Given the material below, output exactly the lines from the line with "All you need" to the line with "git clone https://github.com/genesis-community/terraforms", both ends included, and no other lines.

[GIVEN DATA Boundary: Start]

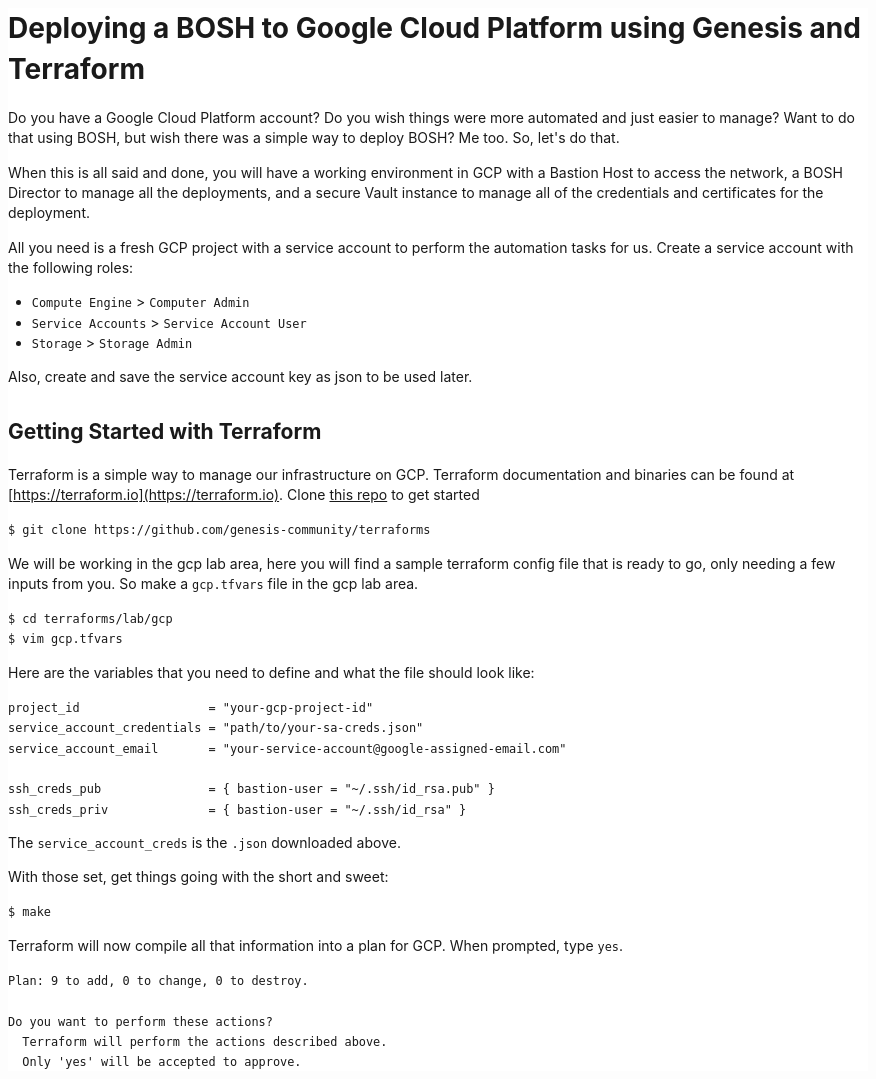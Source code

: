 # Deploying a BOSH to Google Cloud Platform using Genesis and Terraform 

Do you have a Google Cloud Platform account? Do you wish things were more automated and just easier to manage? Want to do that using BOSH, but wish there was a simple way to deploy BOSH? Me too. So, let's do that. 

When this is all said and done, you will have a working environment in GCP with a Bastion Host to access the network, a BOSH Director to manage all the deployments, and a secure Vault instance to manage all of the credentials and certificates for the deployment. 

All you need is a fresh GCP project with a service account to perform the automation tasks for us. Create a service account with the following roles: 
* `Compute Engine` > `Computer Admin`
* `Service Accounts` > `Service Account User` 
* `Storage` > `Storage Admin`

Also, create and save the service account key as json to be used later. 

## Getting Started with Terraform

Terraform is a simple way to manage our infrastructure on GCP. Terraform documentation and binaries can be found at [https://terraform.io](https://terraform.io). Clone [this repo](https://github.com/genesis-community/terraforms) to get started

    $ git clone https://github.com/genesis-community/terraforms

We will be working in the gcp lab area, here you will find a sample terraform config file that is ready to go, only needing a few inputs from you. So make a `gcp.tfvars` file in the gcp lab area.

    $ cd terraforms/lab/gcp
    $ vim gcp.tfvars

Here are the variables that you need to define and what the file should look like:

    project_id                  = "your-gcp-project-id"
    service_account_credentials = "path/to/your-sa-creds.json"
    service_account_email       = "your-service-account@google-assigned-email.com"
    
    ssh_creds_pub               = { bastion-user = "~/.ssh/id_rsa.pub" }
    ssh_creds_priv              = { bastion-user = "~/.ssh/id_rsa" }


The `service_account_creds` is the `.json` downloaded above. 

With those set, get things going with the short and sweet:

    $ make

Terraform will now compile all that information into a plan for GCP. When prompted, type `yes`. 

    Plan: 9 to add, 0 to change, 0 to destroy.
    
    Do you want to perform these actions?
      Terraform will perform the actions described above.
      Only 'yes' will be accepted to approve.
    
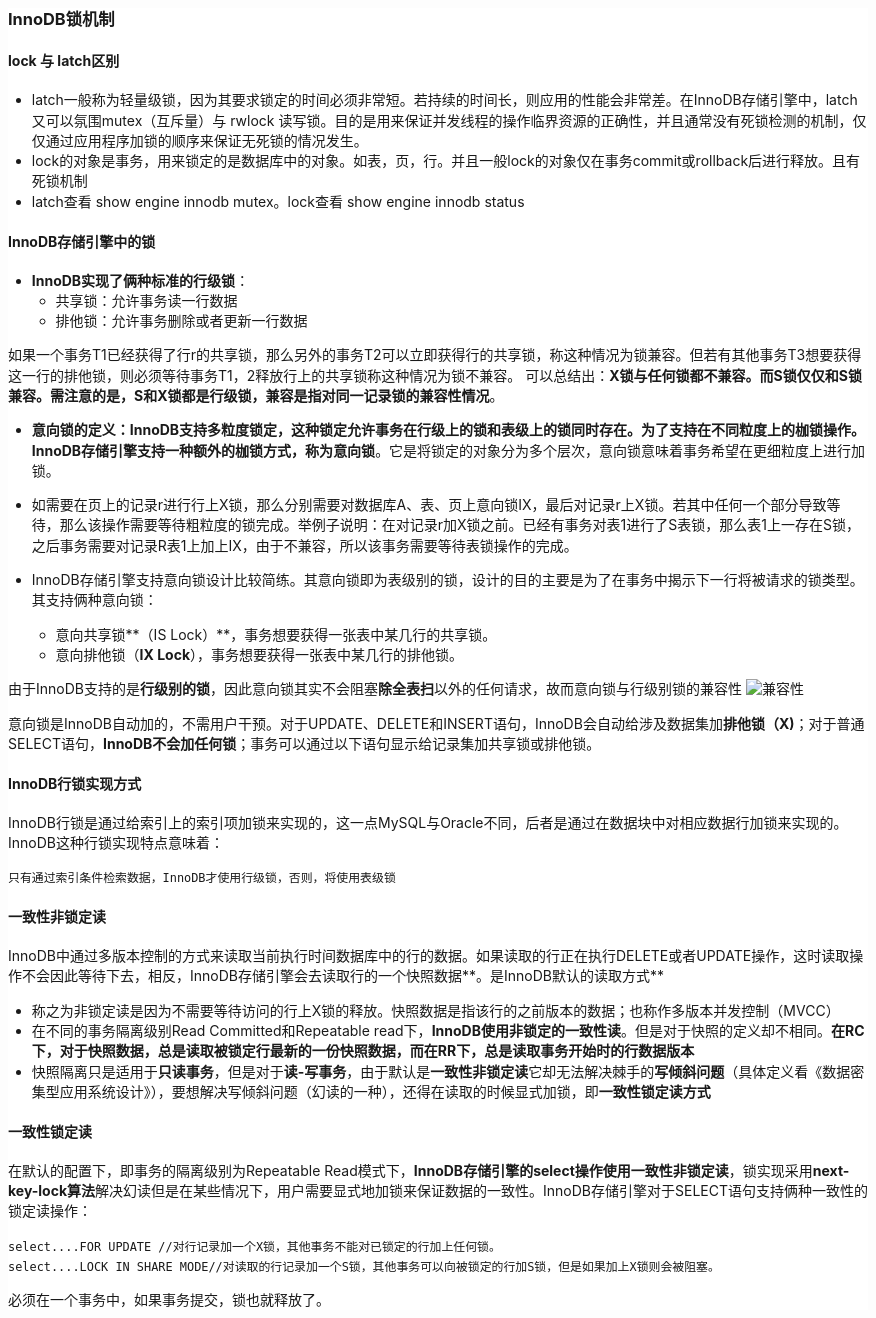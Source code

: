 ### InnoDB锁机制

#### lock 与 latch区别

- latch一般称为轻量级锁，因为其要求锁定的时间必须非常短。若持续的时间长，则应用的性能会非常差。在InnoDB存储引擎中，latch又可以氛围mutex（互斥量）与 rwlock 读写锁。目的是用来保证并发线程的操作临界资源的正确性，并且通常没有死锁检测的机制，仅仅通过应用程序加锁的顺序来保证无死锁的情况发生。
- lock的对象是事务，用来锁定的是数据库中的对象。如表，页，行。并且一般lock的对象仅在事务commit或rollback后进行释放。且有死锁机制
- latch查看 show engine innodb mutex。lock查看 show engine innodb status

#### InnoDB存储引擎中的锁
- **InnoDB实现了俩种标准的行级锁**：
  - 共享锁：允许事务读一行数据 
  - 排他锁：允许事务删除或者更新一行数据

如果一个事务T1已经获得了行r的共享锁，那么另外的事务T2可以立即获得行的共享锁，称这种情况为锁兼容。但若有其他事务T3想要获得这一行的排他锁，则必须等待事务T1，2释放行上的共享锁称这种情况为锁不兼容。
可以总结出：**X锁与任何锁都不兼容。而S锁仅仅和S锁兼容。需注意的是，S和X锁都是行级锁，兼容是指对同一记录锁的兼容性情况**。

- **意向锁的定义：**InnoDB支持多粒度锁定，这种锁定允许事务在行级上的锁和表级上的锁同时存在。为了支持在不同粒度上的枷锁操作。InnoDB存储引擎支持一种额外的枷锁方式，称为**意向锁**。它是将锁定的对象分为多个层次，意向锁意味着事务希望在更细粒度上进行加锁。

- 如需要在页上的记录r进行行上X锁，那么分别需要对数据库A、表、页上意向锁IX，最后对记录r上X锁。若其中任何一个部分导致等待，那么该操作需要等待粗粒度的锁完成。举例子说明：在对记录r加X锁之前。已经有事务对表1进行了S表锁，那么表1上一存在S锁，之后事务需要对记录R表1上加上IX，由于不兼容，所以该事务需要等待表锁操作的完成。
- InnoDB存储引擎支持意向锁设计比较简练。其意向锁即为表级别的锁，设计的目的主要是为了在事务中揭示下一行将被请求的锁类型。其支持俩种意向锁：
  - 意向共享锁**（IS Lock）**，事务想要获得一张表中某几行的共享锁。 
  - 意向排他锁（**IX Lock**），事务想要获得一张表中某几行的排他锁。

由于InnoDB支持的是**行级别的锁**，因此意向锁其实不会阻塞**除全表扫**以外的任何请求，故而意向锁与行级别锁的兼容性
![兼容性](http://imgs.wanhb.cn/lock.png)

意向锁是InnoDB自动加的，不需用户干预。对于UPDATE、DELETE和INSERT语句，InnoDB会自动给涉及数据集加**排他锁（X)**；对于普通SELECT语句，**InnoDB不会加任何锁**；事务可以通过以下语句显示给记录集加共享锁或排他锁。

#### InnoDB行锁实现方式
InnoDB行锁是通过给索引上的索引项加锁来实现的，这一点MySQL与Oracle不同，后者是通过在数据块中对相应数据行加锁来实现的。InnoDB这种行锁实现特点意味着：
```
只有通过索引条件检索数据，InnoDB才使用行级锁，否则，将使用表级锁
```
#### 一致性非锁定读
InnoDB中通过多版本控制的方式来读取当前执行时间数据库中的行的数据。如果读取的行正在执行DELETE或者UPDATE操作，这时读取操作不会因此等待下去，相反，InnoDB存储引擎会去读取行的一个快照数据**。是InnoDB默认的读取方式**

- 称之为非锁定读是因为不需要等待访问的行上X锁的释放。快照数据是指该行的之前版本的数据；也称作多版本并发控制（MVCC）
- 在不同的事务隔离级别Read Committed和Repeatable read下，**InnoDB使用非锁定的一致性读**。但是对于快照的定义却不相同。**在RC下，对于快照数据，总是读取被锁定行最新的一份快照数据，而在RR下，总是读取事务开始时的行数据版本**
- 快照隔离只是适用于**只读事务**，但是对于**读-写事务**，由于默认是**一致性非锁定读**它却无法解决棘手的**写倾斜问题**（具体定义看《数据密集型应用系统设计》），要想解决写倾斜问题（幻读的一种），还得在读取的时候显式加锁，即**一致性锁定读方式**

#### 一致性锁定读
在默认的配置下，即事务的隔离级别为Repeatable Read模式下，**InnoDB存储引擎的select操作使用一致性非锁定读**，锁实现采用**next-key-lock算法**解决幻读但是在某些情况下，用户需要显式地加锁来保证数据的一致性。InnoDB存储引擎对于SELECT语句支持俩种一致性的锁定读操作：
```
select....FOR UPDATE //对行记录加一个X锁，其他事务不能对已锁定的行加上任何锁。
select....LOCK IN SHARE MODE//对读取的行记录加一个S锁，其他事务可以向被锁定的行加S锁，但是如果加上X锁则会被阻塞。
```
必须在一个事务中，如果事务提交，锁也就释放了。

[GIVEN DATA Boundary: End]

> _SOLUTION TO THE PROBLEM_
All you need is a fresh GCP project with a service account to perform the automation tasks for us. Create a service account with the following roles: 
* `Compute Engine` > `Computer Admin`
* `Service Accounts` > `Service Account User` 
* `Storage` > `Storage Admin`

Also, create and save the service account key as json to be used later. 

## Getting Started with Terraform

Terraform is a simple way to manage our infrastructure on GCP. Terraform documentation and binaries can be found at [https://terraform.io](https://terraform.io). Clone [this repo](https://github.com/genesis-community/terraforms) to get started

    $ git clone https://github.com/genesis-community/terraforms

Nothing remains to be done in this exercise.